Also I wanted to encompass different types of fragrance wearer through time.

Hence you’ve got high society of the Jazz Age mixed in with teenage boys and their Lynx

To generalise, as the century goes on, I went more and more populist.

Also, ‘Genuine Gucci’ is may I say, a genius addition.

Thank you.

Well I just remember being obsessed with those guys on Oxford Street. I’d study them.

I mean, that man who sometimes sets up a Sex and the City perfume shop near Tottenham Court Road: I admire his pluck!

And love watching him sell.

Perfume is such a curious product, and it taps into so many types of desire

And different forms of aspiration, so I wanted to capture the whole mad carnival, really

You use humour to great effect in the book. Do you think the perfume industry takes itself too seriously sometimes?

Hmmm, let me think about that……

……YES

I don’t blame it. It’s often an expensive product and it’s all about mystery and allure.

To use humour is to risk that humour backfiring and therefore to make your scents look silly, and by implication cheap.

But my god, there’s so much po-faced crap at times, and the thing is: fragrance should be allowed to relate to humour. Any subject should.

And often when you speak to people about their fragrance memories, often they are very funny, or relate to some embarrassing anecdode.
How did you go about researching this all? Where did you start? Was this why you arranged that trip to the osmotheque?

Haha

So not really, I’d already been to the osmotheque a few months earlier with my friend Rebecca

Though it was good to re-smell stuff again to check i’d remembered it right

So research was generally carried out in the British Library

And some other archives, too.
I had this list written down and gave it a stupid name. Lemme check.

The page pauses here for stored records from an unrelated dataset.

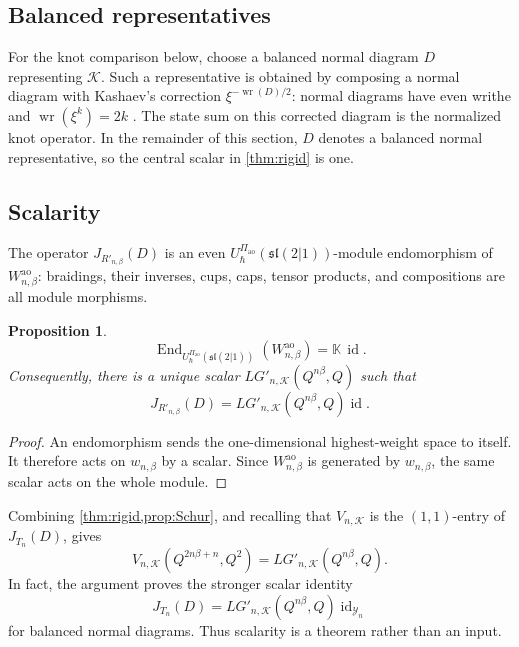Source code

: \documentclass[11pt,a4paper]{article}
\newcommand{\hK}{\mathbb K}
\newcommand{\id}{\operatorname{id}}
\newcommand{\Writhe}{\operatorname{wr}}
\newcommand{\End}{\operatorname{End}}
\newcommand{\ao}{\mathrm{ao}}
\newtheorem{proposition}[theorem]{Proposition}
\theoremstyle{definition}
\theoremstyle{remark}
\begin{document}
\subsection{Balanced representatives}

For the knot comparison below, choose a balanced normal diagram \(D\)
representing \(\mathcal K\).  Such a representative is obtained by
composing a normal diagram with Kashaev's correction
\(\xi^{-\Writhe(D)/2}\): normal diagrams have even writhe and
\(\Writhe(\xi^k)=2k\)
\cite[Section~1, Remark~3, and Section~2, Theorem~1]{KashaevLong}.
The state sum on this corrected diagram is the normalized knot operator.
In the remainder of this section, \(D\) denotes a balanced normal
representative, so the central scalar in \cref{thm:rigid} is one.

\subsection{Scalarity}

The operator \(J_{R'_{n,\beta}}(D)\) is an even
\(U_\hbar^{\Pi_{\ao}}(\mathfrak{sl}(2|1))\)-module endomorphism of
\(W_{n,\beta}^{\ao}\): braidings, their inverses, cups, caps, tensor
products, and compositions are all module morphisms.

\begin{proposition}\label{prop:Schur}
\[
 \End_{U_\hbar^{\Pi_{\ao}}(\mathfrak{sl}(2|1))}
 (W_{n,\beta}^{\ao})
 =\hK\,\id.
\]
Consequently, there is a unique scalar
\(LG'_{n,\mathcal K}(Q^{n\beta},Q)\) such that
\[
 J_{R'_{n,\beta}}(D)
 =LG'_{n,\mathcal K}(Q^{n\beta},Q)\id.
\]
\end{proposition}

\begin{proof}
An endomorphism sends the one-dimensional highest-weight space to itself.
It therefore acts on \(w_{n,\beta}\) by a scalar.  Since
\(W_{n,\beta}^{\ao}\) is generated by \(w_{n,\beta}\), the same scalar
acts on the whole module.
\end{proof}

Combining \cref{thm:rigid,prop:Schur}, and recalling that
\(V_{n,\mathcal K}\) is the \((1,1)\)-entry of \(J_{T_n}(D)\), gives
\begin{equation}\label{eq:V-LGprime}
 V_{n,\mathcal K}(Q^{2n\beta+n},Q^2)
 =LG'_{n,\mathcal K}(Q^{n\beta},Q).
\end{equation}
In fact, the argument proves the stronger scalar identity
\[
 J_{T_n}(D)
 =LG'_{n,\mathcal K}(Q^{n\beta},Q)\id_{\mathcal Y_n}
\]
for balanced normal diagrams.  Thus scalarity is a theorem rather than
an input.
\end{document}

it was called RACEHORSE – RUNNING TOTAL TALLY!

Because for some reason I thought that an absurd title would make me open the document

On there I kept a shortlist per decade, and then each time I wrote an entry it got moved

And I was completely haphazard.

One afternoon I’d write a 1920s perfume, and then I’d jump to the 1990s

I’d go to the library each day with the aim of understanding a subject.

So that might be Egyptomania, or 1950s hypnosis fads.

Each one was the jumping off point for the fragrance I had in mind

I followed the glamour, so there was a lot of trawling through magazine archives

And newspaper archives

I got good at keywords

I also used google books/scholar loads

So I might do a search to show me stuff relating to Peau d’Espagne 1900-1915 to see what came up, and then follow up interesting leads

Basically perfume is such a diffused subject (Pun ALERT!) that without digital search I’d have been in trouble.

The other thing I do is when I’m reading novels – and I read a lot of 20th century fiction – I mark any time I come across a particular interesting ref. to scent. This came in v. handy.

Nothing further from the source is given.